(Task details)
Go through the records and copy each line where the string "itemize" occurs.

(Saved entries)
····················

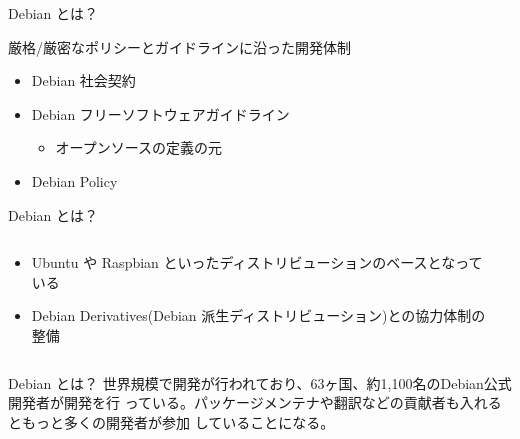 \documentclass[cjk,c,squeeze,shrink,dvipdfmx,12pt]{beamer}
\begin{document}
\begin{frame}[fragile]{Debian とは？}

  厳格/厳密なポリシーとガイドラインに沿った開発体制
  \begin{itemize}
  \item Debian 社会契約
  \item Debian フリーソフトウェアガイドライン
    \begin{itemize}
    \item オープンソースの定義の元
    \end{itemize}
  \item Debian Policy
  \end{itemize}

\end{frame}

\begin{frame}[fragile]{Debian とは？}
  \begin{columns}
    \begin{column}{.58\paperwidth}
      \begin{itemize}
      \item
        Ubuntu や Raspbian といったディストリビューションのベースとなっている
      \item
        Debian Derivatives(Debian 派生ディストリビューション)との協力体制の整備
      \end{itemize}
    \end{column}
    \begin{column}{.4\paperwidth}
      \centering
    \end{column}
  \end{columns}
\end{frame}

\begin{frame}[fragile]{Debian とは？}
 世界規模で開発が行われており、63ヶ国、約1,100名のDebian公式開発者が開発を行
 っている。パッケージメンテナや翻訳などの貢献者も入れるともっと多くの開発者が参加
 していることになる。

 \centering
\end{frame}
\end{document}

····················

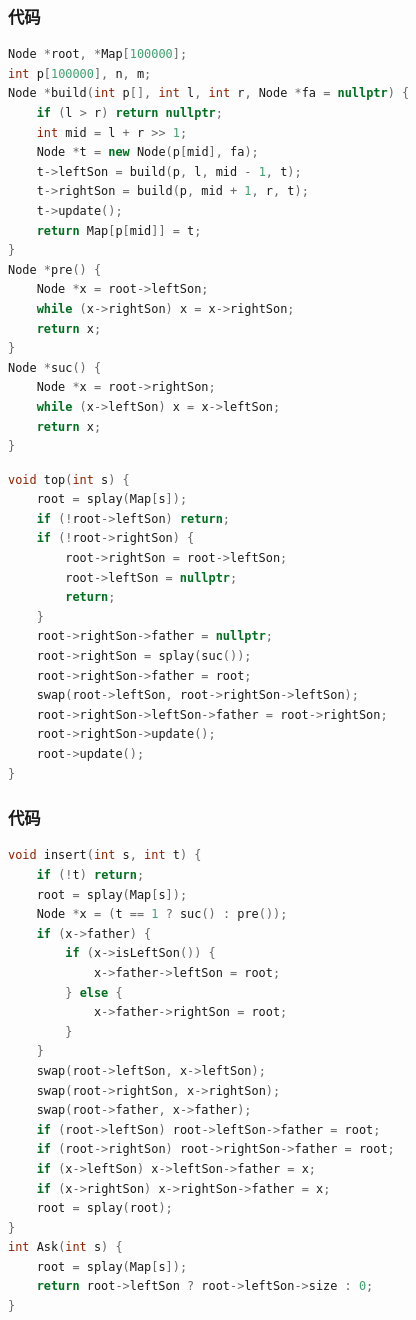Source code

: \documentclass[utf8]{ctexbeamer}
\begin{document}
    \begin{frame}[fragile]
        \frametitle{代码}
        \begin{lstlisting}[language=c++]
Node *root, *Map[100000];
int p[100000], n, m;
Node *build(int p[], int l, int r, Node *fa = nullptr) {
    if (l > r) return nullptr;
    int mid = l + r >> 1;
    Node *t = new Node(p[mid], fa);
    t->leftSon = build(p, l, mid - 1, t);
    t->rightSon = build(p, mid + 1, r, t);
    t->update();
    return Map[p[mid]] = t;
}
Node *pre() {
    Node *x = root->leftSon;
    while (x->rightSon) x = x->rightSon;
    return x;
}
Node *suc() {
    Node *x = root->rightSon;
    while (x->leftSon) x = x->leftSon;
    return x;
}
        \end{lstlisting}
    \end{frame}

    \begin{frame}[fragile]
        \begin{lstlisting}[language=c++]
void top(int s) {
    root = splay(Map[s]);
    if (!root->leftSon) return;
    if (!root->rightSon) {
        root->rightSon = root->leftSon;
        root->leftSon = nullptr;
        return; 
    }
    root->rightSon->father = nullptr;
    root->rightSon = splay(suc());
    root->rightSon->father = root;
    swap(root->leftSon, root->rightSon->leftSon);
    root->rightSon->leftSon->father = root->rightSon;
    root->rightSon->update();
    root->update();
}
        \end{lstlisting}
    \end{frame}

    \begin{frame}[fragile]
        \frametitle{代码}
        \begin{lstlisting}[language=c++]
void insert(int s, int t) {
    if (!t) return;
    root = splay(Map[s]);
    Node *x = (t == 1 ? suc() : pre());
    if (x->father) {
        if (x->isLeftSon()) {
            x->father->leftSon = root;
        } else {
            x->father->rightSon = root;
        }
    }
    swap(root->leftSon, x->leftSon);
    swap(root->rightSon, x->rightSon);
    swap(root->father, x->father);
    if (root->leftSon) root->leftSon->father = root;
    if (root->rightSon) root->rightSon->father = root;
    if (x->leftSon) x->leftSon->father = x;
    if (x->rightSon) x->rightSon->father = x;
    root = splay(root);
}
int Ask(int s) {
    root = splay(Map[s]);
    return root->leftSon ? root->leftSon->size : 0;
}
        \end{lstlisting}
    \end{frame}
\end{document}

····················

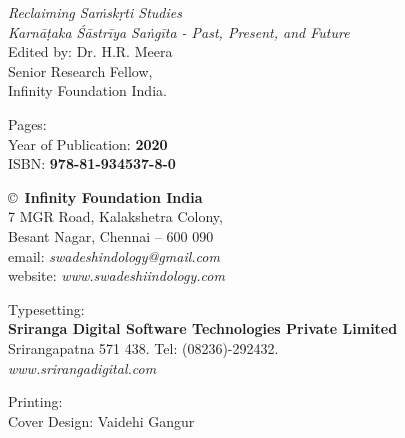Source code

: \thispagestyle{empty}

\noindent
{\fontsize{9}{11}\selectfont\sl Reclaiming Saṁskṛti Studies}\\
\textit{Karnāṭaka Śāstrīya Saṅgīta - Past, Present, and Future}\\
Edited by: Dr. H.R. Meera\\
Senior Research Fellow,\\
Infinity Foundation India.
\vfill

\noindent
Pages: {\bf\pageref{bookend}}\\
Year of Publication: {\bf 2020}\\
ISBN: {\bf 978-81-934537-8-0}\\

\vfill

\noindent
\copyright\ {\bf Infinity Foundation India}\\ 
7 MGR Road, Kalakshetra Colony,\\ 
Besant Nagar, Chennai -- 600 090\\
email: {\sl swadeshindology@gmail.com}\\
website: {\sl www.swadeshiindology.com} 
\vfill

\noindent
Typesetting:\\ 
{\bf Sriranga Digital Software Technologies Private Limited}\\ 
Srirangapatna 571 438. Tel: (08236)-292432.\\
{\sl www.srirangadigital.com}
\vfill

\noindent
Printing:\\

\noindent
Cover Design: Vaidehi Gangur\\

····················

(Response to the task)
  \begin{itemize}
    \begin{itemize}
    \end{itemize}
  \end{itemize}
      \begin{itemize}
      \end{itemize}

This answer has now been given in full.